Sie gilt als die härteste Waffe aus dem Arsenal der Vermieter: Einer Kündigung wegen Eigenbedarfs ist für einen Mieter, der möglicherweise nach vielen Jahren aus seiner Wohnung, aus seinem Wohnumfeld geworfen wird, nur schlecht beizukommen. Tausende Prozesse werden jährlich darum geführt, dass Vermieter den Wohnraum für sich oder ihre Angehörigen beanspruchen, letztlich aber teuer sanieren und noch teurer weitervermieten möchten.
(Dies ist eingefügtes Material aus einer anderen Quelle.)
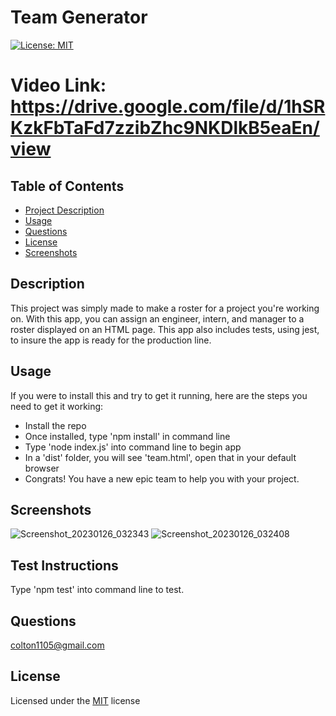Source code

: # Team Generator

[![License: MIT](https://img.shields.io/badge/License-MIT-yellow.svg)](https://opensource.org/licenses/MIT)

# Video Link: https://drive.google.com/file/d/1hSRKzkFbTaFd7zzibZhc9NKDlkB5eaEn/view 

## Table of Contents 
  - [Project Description](#Description)
  - [Usage](#Usage)
  - [Questions](#Questions)
  - [License](#License)
  - [Screenshots](#Screenshots)

## Description
This project was simply made to make a roster for a project you're working on. With this app, you can assign an engineer, intern, and manager to a roster displayed on an HTML page. This app also includes tests, using jest, to insure the app is ready for the production line.

## Usage
If you were to install this and try to get it running, here are the steps you need to get it working: 
- Install the repo
- Once installed, type 'npm install' in command line
- Type 'node index.js' into command line to begin app 
- In a 'dist' folder, you will see 'team.html', open that in your default browser 
- Congrats! You have a new epic team to help you with your project. 

## Screenshots 
![Screenshot_20230126_032343](https://user-images.githubusercontent.com/116236745/214972847-971f3a69-4807-4966-9bfc-a0ba30c13712.png)
![Screenshot_20230126_032408](https://user-images.githubusercontent.com/116236745/214972896-6a577e1c-f2fc-4cdc-8ff2-89822169797f.png)


## Test Instructions
Type 'npm test' into command line to test. 

## Questions
colton1105@gmail.com

## License 
Licensed under the [MIT](https://opensource.org/licenses/MIT) license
In unserem Grundgesetz knirscht es hier zwischen der Eigentumsgarantie und sozialstaatlichen Zielen. So kann es geschehen, dass eine 79jährige Frau nach mehr als 40 Jahren aus ihrer Wohnung geworfen wird – vom neuen Eigentümer, der vielleicht auch andere Optionen gehabt hätte. Bis Ende 2026 soll eine Expertenkommission Mietrecht neue Vorschläge zu dieser Problemlage machen (aktuell dazu die Süddeutsche Zeitung).

Sich vor einer Eigenbedarfskündigung zu schützen, ist aber auch möglich durch eine andere Vermieterstruktur. Die bieten Genossenschaften (auch wir!), denn zunächst ist jede Genossin bereits Miteigentümerin ihrer Immobilie. Gleich mit welchem Anteil, sie kann über die Mitgliederversammlung mitbestimmen über das Vorgehen bei der Vermietung. Dort trifft sie auf Gleichgesinnte, auf andere Genossen, die selbst dort wohnen. Wer keine Silberlöffel klaut, darf sich vor einer Kündigung sicher fühlen. Und eine Genossenschaft hat keine Familie – kann also die simpelste und zu oft wohl erlogene Begründung gar nicht heranziehen.

Noch dazu entlastet der Zusammenschluss von anderen Aufgaben und Verpflichtungen, denen der Eigentümer eines Hauses nachkommen muss. Wer Genossenschaft hat, kann auf Eigentum verzichten.